7. Edinburgh Run Tours
If you’re already an experienced walker and you fancy picking up the pace, you can book one of the Edinburgh Run Tours. Enjoy the outdoors with an Explorer Package in conjunction with local hotel Courtyard by Marriott. Ideally located for any adventure in the nearby Pentland Hills, this is a unique package where you can include wild swimming or an amazing run in the Scottish countryside. The package includes overnight accommodations, a spare room for your beloved kit, breakfast, grab-and-go lunch to enjoy when you are on your local adventure, and a 5 GBP laundry voucher to clean your kit if required.
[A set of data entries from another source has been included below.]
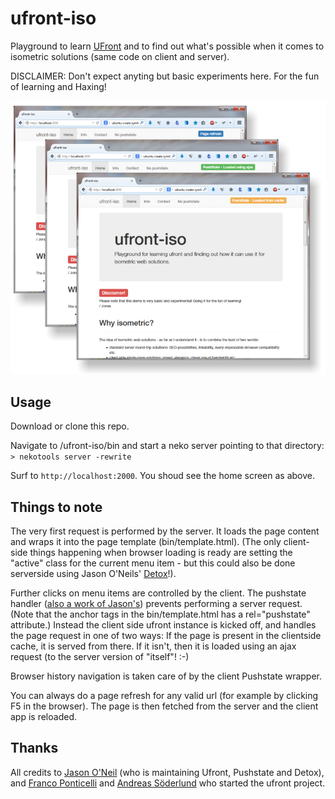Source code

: ufront-iso
==========

Playground to learn [UFront](https://github.com/ufront) and to find out what's possible when it comes to isometric solutions (same code on client and server).

DISCLAIMER: Don't expect anyting but basic experiments here. For the fun of learning and Haxing!

![ufront-iso](/screen.png?raw=true "ufront-iso")

Usage
-----

Download or clone this repo.

Navigate to /ufront-iso/bin and start a neko server pointing to that directory:
`> nekotools server -rewrite`

Surf to `http://localhost:2000`. You shoud see the home screen as above.

Things to note
--------------

The very first request is performed by the server. It loads the page content and wraps it into the page template (bin/template.html). (The only client-side things happening when browser loading is ready are setting the "active" class for the current menu item - but this could also be done serverside using Jason O'Neils' [Detox](https://github.com/jasononeil/detox)!).

Further clicks on menu items are controlled by the client. The pushstate handler ([also a work of Jason's](https://github.com/jasononeil/detox)) prevents performing a server request. (Note that the anchor tags in the bin/template.html has a rel="pushstate" attribute.) Instead the client side ufront instance is kicked off, and handles the page request in one of two ways: If the page is present in the clientside cache, it is served from there. If it isn't, then it is loaded using an ajax request (to the server version of "itself"! :-)

Browser history navigation is taken care of by the client Pushstate wrapper.

You can always do a page refresh for any valid url (for example by clicking F5 in the browser). The page is then fetched from the server and the client app is reloaded.

Thanks
------
All credits to [Jason O'Neil](https://github.com/jasononeil/) (who is maintaining Ufront, Pushstate and Detox), and [Franco Ponticelli](https://github.com/fponticelli) and [Andreas Söderlund](https://github.com/ciscoheat) who started the ufront project.
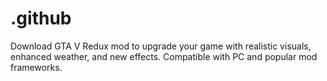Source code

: # .github
Download GTA V Redux mod to upgrade your game with realistic visuals, enhanced weather, and new effects. Compatible with PC and popular mod frameworks.
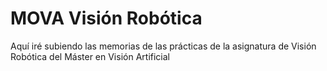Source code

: # MOVA Visión Robótica
Aquí iré subiendo las memorias de las prácticas de la asignatura de Visión Robótica del Máster en Visión Artificial
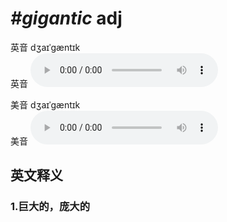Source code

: # ***\#gigantic*** adj
英音 dʒaɪˈɡæntɪk  
英音
<audio src="./media/gigantic1_AAC.aac" controls="controls"></audio>

美音 dʒaɪˈɡæntɪk  
美音
<audio src="./media/gigantic2_AAC.aac" controls="controls"></audio>



  

英文释义
---
### 1.**巨大的，庞大的**  


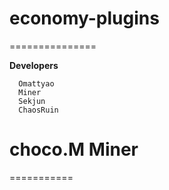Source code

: economy-plugins
===============
===============

__Developers__

      Omattyao
      Miner
      Sekjun
      ChaosRuin
choco.M
Miner
===========
===========
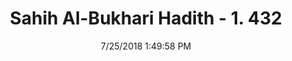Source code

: ---
title        : "Sahih Al-Bukhari Hadith - 1. 432"
date         : 7/25/2018 1:49:58 PM
draft        : false
type         : "hadith"
layout       : "hadith"
BookCode     : "SHB"
VolumeNumber : "1"
HadithNumber : "432"
categories  :  ["Prayer-Sleeping of a man in the mosque"]
tags  :  ["Sahl bin Sad"]
---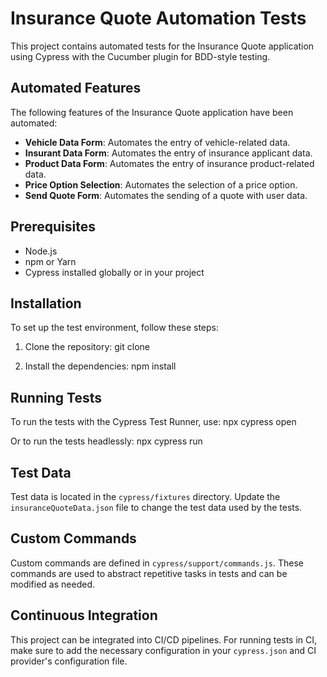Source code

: # Insurance Quote Automation Tests

This project contains automated tests for the Insurance Quote application using Cypress with the Cucumber plugin for BDD-style testing.

## Automated Features

The following features of the Insurance Quote application have been automated:

- **Vehicle Data Form**: Automates the entry of vehicle-related data.
- **Insurant Data Form**: Automates the entry of insurance applicant data.
- **Product Data Form**: Automates the entry of insurance product-related data.
- **Price Option Selection**: Automates the selection of a price option.
- **Send Quote Form**: Automates the sending of a quote with user data.

## Prerequisites

- Node.js
- npm or Yarn
- Cypress installed globally or in your project

## Installation

To set up the test environment, follow these steps:

1. Clone the repository:
git clone <repository-url>

2. Install the dependencies:
npm install

## Running Tests

To run the tests with the Cypress Test Runner, use:
npx cypress open

Or to run the tests headlessly:
npx cypress run

## Test Data

Test data is located in the `cypress/fixtures` directory. Update the `insuranceQuoteData.json` file to change the test data used by the tests.

## Custom Commands

Custom commands are defined in `cypress/support/commands.js`. These commands are used to abstract repetitive tasks in tests and can be modified as needed.

## Continuous Integration

This project can be integrated into CI/CD pipelines. For running tests in CI, make sure to add the necessary configuration in your `cypress.json` and CI provider's configuration file.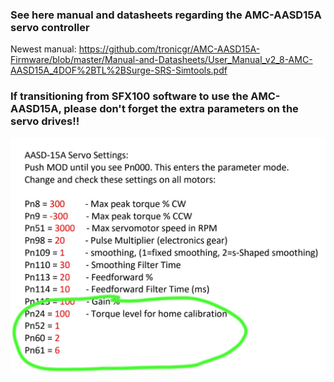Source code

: ### See here manual and datasheets regarding the AMC-AASD15A servo controller

Newest manual:
https://github.com/tronicgr/AMC-AASD15A-Firmware/blob/master/Manual-and-Datasheets/User_Manual_v2_8-AMC-AASD15A_4DOF%2BTL%2BSurge-SRS-Simtools.pdf

### If transitioning from SFX100 software to use the AMC-AASD15A, please don't forget the extra parameters on the servo drives!!
![Alt Text](https://github.com/tronicgr/AMC-AASD15A-Firmware/blob/master/Manual-and-Datasheets/AASD-15A_parameters_for_SFX100_users_not_to_forget.jpg)

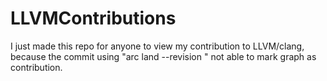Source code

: # LLVMContributions

I just made this repo for anyone to view my contribution to LLVM/clang, 
because the commit using "arc land --revision <ID>" not able to mark graph as contribution.
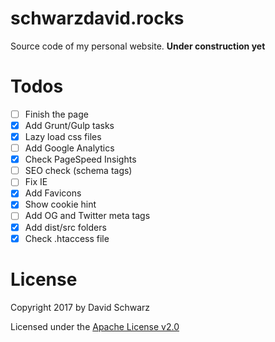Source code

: # schwarzdavid.rocks

Source code  of my personal website. **Under construction yet**

# Todos

- [ ] Finish the page
- [x] Add Grunt/Gulp tasks
- [x] Lazy load css files
- [ ] Add Google Analytics
- [x] Check PageSpeed Insights
- [ ] SEO check (schema tags)
- [ ] Fix IE
- [x] Add Favicons
- [x] Show cookie hint
- [ ] Add OG and Twitter meta tags
- [x] Add dist/src folders
- [x] Check .htaccess file

# License

Copyright 2017 by David  Schwarz

Licensed under the [Apache License v2.0](LICENSE)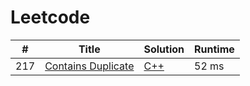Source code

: # Leetcode

| # | Title | Solution | Runtime |
|---| ----- | -------- | ------- |
|217|[ Contains Duplicate](https://leetcode.com/problems/contains-duplicate/)|[C++](./solutions/217.%20Contains%20Duplicate.cpp)|52 ms|
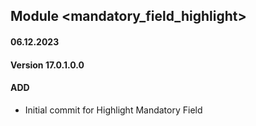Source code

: ## Module <mandatory_field_highlight>

#### 06.12.2023
#### Version 17.0.1.0.0
#### ADD
- Initial commit for Highlight Mandatory Field 
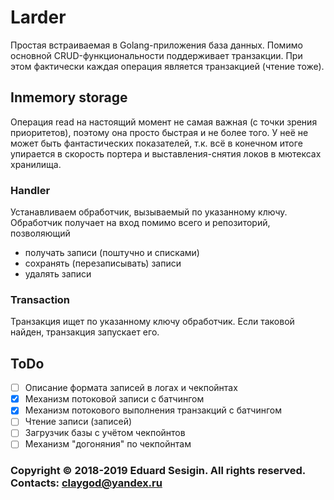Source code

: # Larder

Простая встраиваемая в Golang-приложения база данных.
Помимо основной CRUD-функциональности поддерживает транзакции.
При этом фактически каждая операция является транзакцией (чтение тоже).

## Inmemory storage

Операция read на настоящий момент не самая важная (с точки зрения приоритетов),
поэтому она просто быстрая и не более того. У неё не может быть фантастических показателей,
т.к. всё в конечном итоге упирается в скорость портера и выставления-снятия локов в мютексах хранилища.

### Handler

Устанавливаем обработчик, вызываемый по указанному ключу.
Обработчик получает на вход помимо всего и репозиторий, позволяющий
- получать записи (поштучно и списками)
- сохранять (перезаписывать) записи
- удалять записи

### Transaction

Транзакция ищет по указанному ключу обработчик.
Если таковой найден, транзакция запускает его.

## ToDo

- [ ] Описание формата записей в логах и чекпойнтах
- [x] Механизм потоковой записи с батчингом
- [x] Механизм потокового выполнения транзакций с батчингом
- [ ] Чтение записи (записей)
- [ ] Загрузчик базы с учётом чекпойнтов
- [ ] Механизм "догоняния" по чекпойнтам

### Copyright © 2018-2019 Eduard Sesigin. All rights reserved. Contacts: <claygod@yandex.ru>
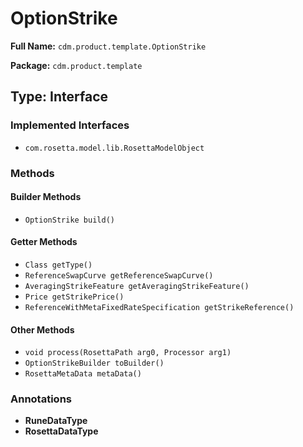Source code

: # OptionStrike

**Full Name:** `cdm.product.template.OptionStrike`

**Package:** `cdm.product.template`

## Type: Interface

### Implemented Interfaces

- `com.rosetta.model.lib.RosettaModelObject`

### Methods

#### Builder Methods

- `OptionStrike build()`

#### Getter Methods

- `Class getType()`
- `ReferenceSwapCurve getReferenceSwapCurve()`
- `AveragingStrikeFeature getAveragingStrikeFeature()`
- `Price getStrikePrice()`
- `ReferenceWithMetaFixedRateSpecification getStrikeReference()`

#### Other Methods

- `void process(RosettaPath arg0, Processor arg1)`
- `OptionStrikeBuilder toBuilder()`
- `RosettaMetaData metaData()`

### Annotations

- **RuneDataType**
- **RosettaDataType**

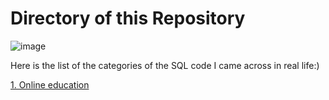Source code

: # Directory of this Repository
![image](https://user-images.githubusercontent.com/115468123/195161525-9711af17-c548-4483-9fa8-7344991f4815.png)

Here is the list of the categories of the SQL code I came across in real life:)

[1. Online education](https://github.com/JosieChow/SQL-Codes/blob/a012f68b92842e2a45b5277f243ead9d8734a7a1/Online%20Education)
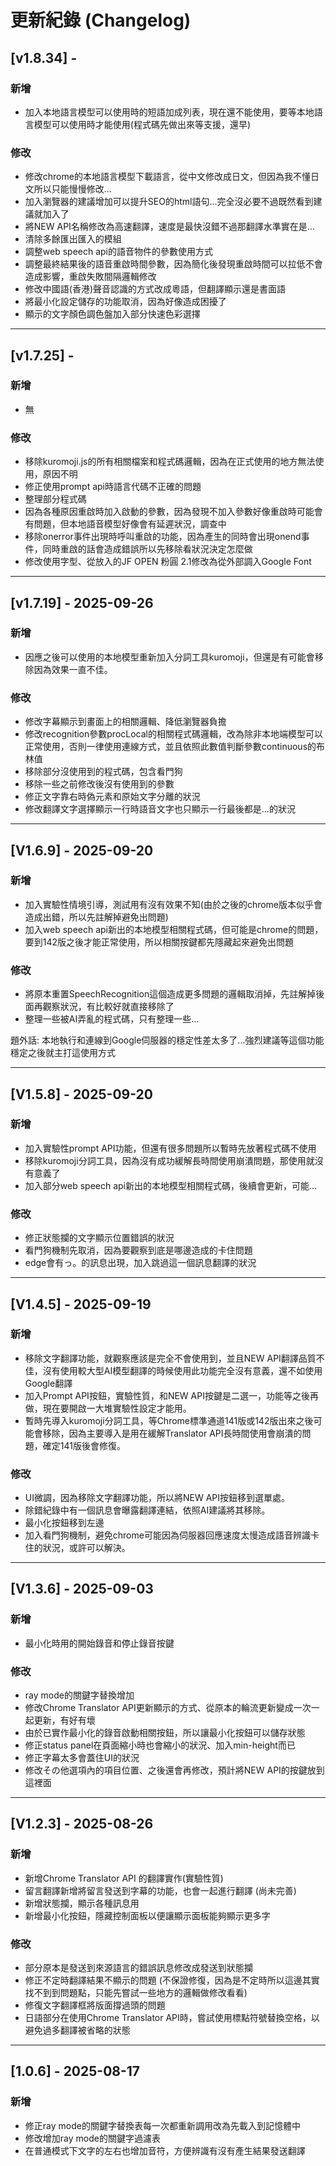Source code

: # 更新紀錄 (Changelog)

## [v1.8.34] - 
### 新增
- 加入本地語言模型可以使用時的短語加成列表，現在還不能使用，要等本地語言模型可以使用時才能使用(程式碼先做出來等支援，還早)

### 修改
- 修改chrome的本地語言模型下載語言，從中文修改成日文，但因為我不懂日文所以只能慢慢修改...
- 加入瀏覽器的建議增加可以提升SEO的html語句...完全沒必要不過既然看到建議就加入了
- 將NEW API名稱修改為高速翻譯，速度是最快沒錯不過那翻譯水準實在是...
- 清除多餘匯出匯入的模組
- 調整web speech api的語音物件的參數使用方式
- 調整最終結果後的語音重啟時間參數，因為簡化後發現重啟時間可以拉低不會造成影響，重啟失敗間隔邏輯修改
- 修改中國語(香港)聲音認識的方式改成粵語，但翻譯顯示還是書面語
- 將最小化設定儲存的功能取消，因為好像造成困擾了
- 顯示的文字顏色調色盤加入部分快速色彩選擇

---

## [v1.7.25] - 
### 新增
- 無

### 修改
- 移除kuromoji.js的所有相關檔案和程式碼邏輯，因為在正式使用的地方無法使用，原因不明
- 修正使用prompt api時語言代碼不正確的問題
- 整理部分程式碼
- 因為各種原因重啟時加入啟動的參數，因為發現不加入參數好像重啟時可能會有問題，但本地語音模型好像會有延遲狀況，調查中
- 移除onerror事件出現時呼叫重啟的功能，因為產生的同時會出現onend事件，同時重啟的話會造成錯誤所以先移除看狀況決定怎麼做
- 修改使用字型、從放入的JF OPEN 粉圓 2.1修改為從外部調入Google Font

---

## [v1.7.19] - 2025-09-26
### 新增
- 因應之後可以使用的本地模型重新加入分詞工具kuromoji，但還是有可能會移除因為效果一直不佳。

### 修改
- 修改字幕顯示到畫面上的相關邏輯、降低瀏覽器負擔
- 修改recognition參數procLocal的相關程式碼邏輯，改為除非本地端模型可以正常使用，否則一律使用連線方式，並且依照此數值判斷參數continuous的布林值
- 移除部分沒使用到的程式碼，包含看門狗
- 移除一些之前修改後沒有使用到的參數
- 修正文字靠右時偽元素和原始文字分離的狀況
- 修改翻譯文字選擇顯示一行時語音文字也只顯示一行最後都是...的狀況

---

## [V1.6.9] - 2025-09-20
### 新增
- 加入實驗性情境引導，測試用有沒有效果不知(由於之後的chrome版本似乎會造成出錯，所以先註解掉避免出問題)
- 加入web speech api新出的本地模型相關程式碼，但可能是chrome的問題，要到142版之後才能正常使用，所以相關按鍵都先隱藏起來避免出問題

### 修改
- 將原本重置SpeechRecognition這個造成更多問題的邏輯取消掉，先註解掉後面再觀察狀況，有比較好就直接移除了
- 整理一些被AI弄亂的程式碼，只有整理一些...

題外話: 本地執行和連線到Google伺服器的穩定性差太多了...強烈建議等這個功能穩定之後就主打這使用方式

---

## [V1.5.8] - 2025-09-20
### 新增
- 加入實驗性prompt API功能，但還有很多問題所以暫時先放著程式碼不使用
- 移除kuromoji分詞工具，因為沒有成功緩解長時間使用崩潰問題，那使用就沒有意義了
- 加入部分web speech api新出的本地模型相關程式碼，後續會更新，可能...

### 修改
- 修正狀態攔的文字顯示位置錯誤的狀況
- 看門狗機制先取消，因為要觀察到底是哪邊造成的卡住問題
- edge會有っ。的訊息出現，加入跳過這一個訊息翻譯的狀況

---

## [V1.4.5] - 2025-09-19
### 新增
- 移除文字翻譯功能，就觀察應該是完全不會使用到，並且NEW API翻譯品質不佳，沒有使用較大型AI模型翻譯的時候使用此功能完全沒有意義，還不如使用Google翻譯
- 加入Prompt API按鈕，實驗性質，和NEW API按鍵是二選一，功能等之後再做，現在要開啟一大堆實驗性設定才能用。
- 暫時先導入kuromoji分詞工具，等Chrome標準通道141版或142版出來之後可能會移除，因為主要導入是用在緩解Translator API長時間使用會崩潰的問題，確定141版後會修復。

### 修改
- UI微調，因為移除文字翻譯功能，所以將NEW API按鈕移到選單處。
- 除錯紀錄中有一個訊息會曝露翻譯連結，依照AI建議將其移除。
- 最小化按鈕移到左邊
- 加入看門狗機制，避免chrome可能因為伺服器回應速度太慢造成語音辨識卡住的狀況，或許可以解決。

---

## [V1.3.6] - 2025-09-03
### 新增
- 最小化時用的開始錄音和停止錄音按鍵

### 修改
- ray mode的關鍵字替換增加
- 修改Chrome Translator API更新顯示的方式、從原本的輪流更新變成一次一起更新，有好有壞
- 由於已實作最小化的錄音啟動相關按鈕，所以讓最小化按鈕可以儲存狀態
- 修正status panel在頁面縮小時也會縮小的狀況、加入min-height而已
- 修正字幕太多會蓋住UI的狀況
- 修改その他選項內的項目位置、之後還會再修改，預計將NEW API的按鍵放到這裡面

---

## [V1.2.3] - 2025-08-26
### 新增
- 新增Chrome Translator API 的翻譯實作(實驗性質)
- 留言翻譯新增將留言發送到字幕的功能，也會一起進行翻譯 (尚未完善)
- 新增狀態攔，顯示各種訊息用
- 新增最小化按鈕，隱藏控制面板以便讓顯示面板能夠顯示更多字

### 修改
- 部分原本是發送到來源語言的錯誤訊息修改成發送到狀態攔
- 修正不定時翻譯結果不顯示的問題 (不保證修復，因為是不定時所以這邊其實找不到到問題點，只能先嘗試一些地方的邏輯做修改看看)
- 修復文字翻譯框將版面撐過頭的問題
- 日語部分在使用Chrome Translator API時，嘗試使用標點符號替換空格，以避免過多翻譯被省略的狀態

---

## [1.0.6] - 2025-08-17
### 新增
- 修正ray mode的關鍵字替換表每一次都重新調用改為先載入到記憶體中
- 修改增加ray mode的關鍵字過濾表
- 在普通模式下文字的左右也增加音符，方便辨識有沒有產生結果發送翻譯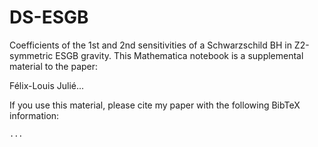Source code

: # DS-ESGB
Coefficients of the 1st and 2nd sensitivities of a Schwarzschild BH in Z2-symmetric ESGB gravity. This Mathematica notebook is a supplemental material to the paper:

Félix-Louis Julié...

If you use this material, please cite my paper with the following BibTeX information:

    ...
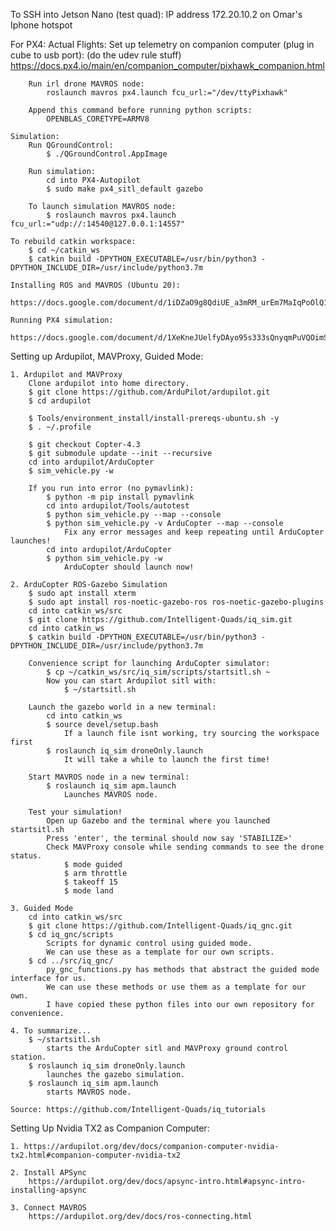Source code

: To SSH into Jetson Nano (test quad):
	IP address 172.20.10.2 on Omar's Iphone hotspot
	

For PX4: 
	Actual Flights:
		Set up telemetry on companion computer (plug in cube to usb port):
			(do the udev rule stuff)
			https://docs.px4.io/main/en/companion_computer/pixhawk_companion.html
	
		Run irl drone MAVROS node:
			roslaunch mavros px4.launch fcu_url:="/dev/ttyPixhawk"
		
		Append this command before running python scripts:
			OPENBLAS_CORETYPE=ARMV8 
	
	Simulation:
		Run QGroundControl:
			$ ./QGroundControl.AppImage

		Run simulation:
			cd into PX4-Autopilot
			$ sudo make px4_sitl_default gazebo

		To launch simulation MAVROS node:
			$ roslaunch mavros px4.launch fcu_url:="udp://:14540@127.0.0.1:14557"

	To rebuild catkin workspace:
		$ cd ~/catkin_ws
		$ catkin build -DPYTHON_EXECUTABLE=/usr/bin/python3 -DPYTHON_INCLUDE_DIR=/usr/include/python3.7m

	Installing ROS and MAVROS (Ubuntu 20):
		https://docs.google.com/document/d/1iDZaO9g8QdiUE_a3mRM_urEm7MaIqPoOlQ1OcymD9Dk/edit

	Running PX4 simulation:
		https://docs.google.com/document/d/1XeKneJUelfyDAyo95s333sQnyqmPuVQOimS5eBxL6Bw/edit


Setting up Ardupilot, MAVProxy, Guided Mode:

	1. Ardupilot and MAVProxy 
		Clone ardupilot into home directory.
		$ git clone https://github.com/ArduPilot/ardupilot.git
		$ cd ardupilot

		$ Tools/environment_install/install-prereqs-ubuntu.sh -y
		$ . ~/.profile

		$ git checkout Copter-4.3
		$ git submodule update --init --recursive		
		cd into ardupilot/ArduCopter
		$ sim_vehicle.py -w

		If you run into error (no pymavlink):
			$ python -m pip install pymavlink
			cd into ardupilot/Tools/autotest
			$ python sim_vehicle.py --map --console
			$ python sim_vehicle.py -v ArduCopter --map --console
				Fix any error messages and keep repeating until ArduCopter launches!
			cd into ardupilot/ArduCopter
			$ python sim_vehicle.py -w
				ArduCopter should launch now!

	2. ArduCopter ROS-Gazebo Simulation
		$ sudo apt install xterm
		$ sudo apt install ros-noetic-gazebo-ros ros-noetic-gazebo-plugins
		cd into catkin_ws/src
		$ git clone https://github.com/Intelligent-Quads/iq_sim.git
		cd into catkin_ws
		$ catkin build -DPYTHON_EXECUTABLE=/usr/bin/python3 -DPYTHON_INCLUDE_DIR=/usr/include/python3.7m

		Convenience script for launching ArduCopter simulator:
			$ cp ~/catkin_ws/src/iq_sim/scripts/startsitl.sh ~
			Now you can start Ardupilot sitl with:
				$ ~/startsitl.sh
		
		Launch the gazebo world in a new terminal:
			cd into catkin_ws
			$ source devel/setup.bash
				If a launch file isnt working, try sourcing the workspace first
			$ roslaunch iq_sim droneOnly.launch
				It will take a while to launch the first time!
		
		Start MAVROS node in a new terminal:
			$ roslaunch iq_sim apm.launch
				Launches MAVROS node.
		
		Test your simulation!
			Open up Gazebo and the terminal where you launched startsitl.sh
			Press 'enter', the terminal should now say 'STABILIZE>'
			Check MAVProxy console while sending commands to see the drone status.
				$ mode guided 
				$ arm throttle 
				$ takeoff 15
				$ mode land
	
	3. Guided Mode
		cd into catkin_ws/src
		$ git clone https://github.com/Intelligent-Quads/iq_gnc.git
		$ cd iq_gnc/scripts
			Scripts for dynamic control using guided mode.
			We can use these as a template for our own scripts.
		$ cd ../src/iq_gnc/
			py_gnc_functions.py has methods that abstract the guided mode interface for us.
			We can use these methods or use them as a template for our own.
			I have copied these python files into our own repository for convenience. 
	
	4. To summarize...
		$ ~/startsitl.sh
			starts the ArduCopter sitl and MAVProxy ground control station.
		$ roslaunch iq_sim droneOnly.launch
			launches the gazebo simulation.
		$ roslaunch iq_sim apm.launch
			starts MAVROS node.

	Source: https://github.com/Intelligent-Quads/iq_tutorials


Setting Up Nvidia TX2 as Companion Computer:

	1. https://ardupilot.org/dev/docs/companion-computer-nvidia-tx2.html#companion-computer-nvidia-tx2

	2. Install APSync 
		https://ardupilot.org/dev/docs/apsync-intro.html#apsync-intro-installing-apsync
	
	3. Connect MAVROS
		https://ardupilot.org/dev/docs/ros-connecting.html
Courtyard by Marriott Edinburgh West is located just outside the city center, and is Scotland’s first “Sporting Hotel.” Playing host to the Scottish National football and rugby teams, guests have access to the Oriam Centre — a Scottish center for sports.
Where To Eat
When you’ve worked up an appetite, head down to Loch Fyne restaurant at Cairndow. After originating as an oyster farm in the loch, Loch Fyne Oysters opened its Loch Fyne Oyster Bar in 1988 at Clachan. The company has expanded into a restaurant chain, and the Oyster Bar continues to be a tourist attraction at Cairndow. Loch Fyne oysters pair beautifully with the natural non-filtered organic wine 204N from Sicilian winemaker Salvatore Tamburello, which can be ordered through Independent Wine, and now this wine is offered in house as the best match to the venue oysters.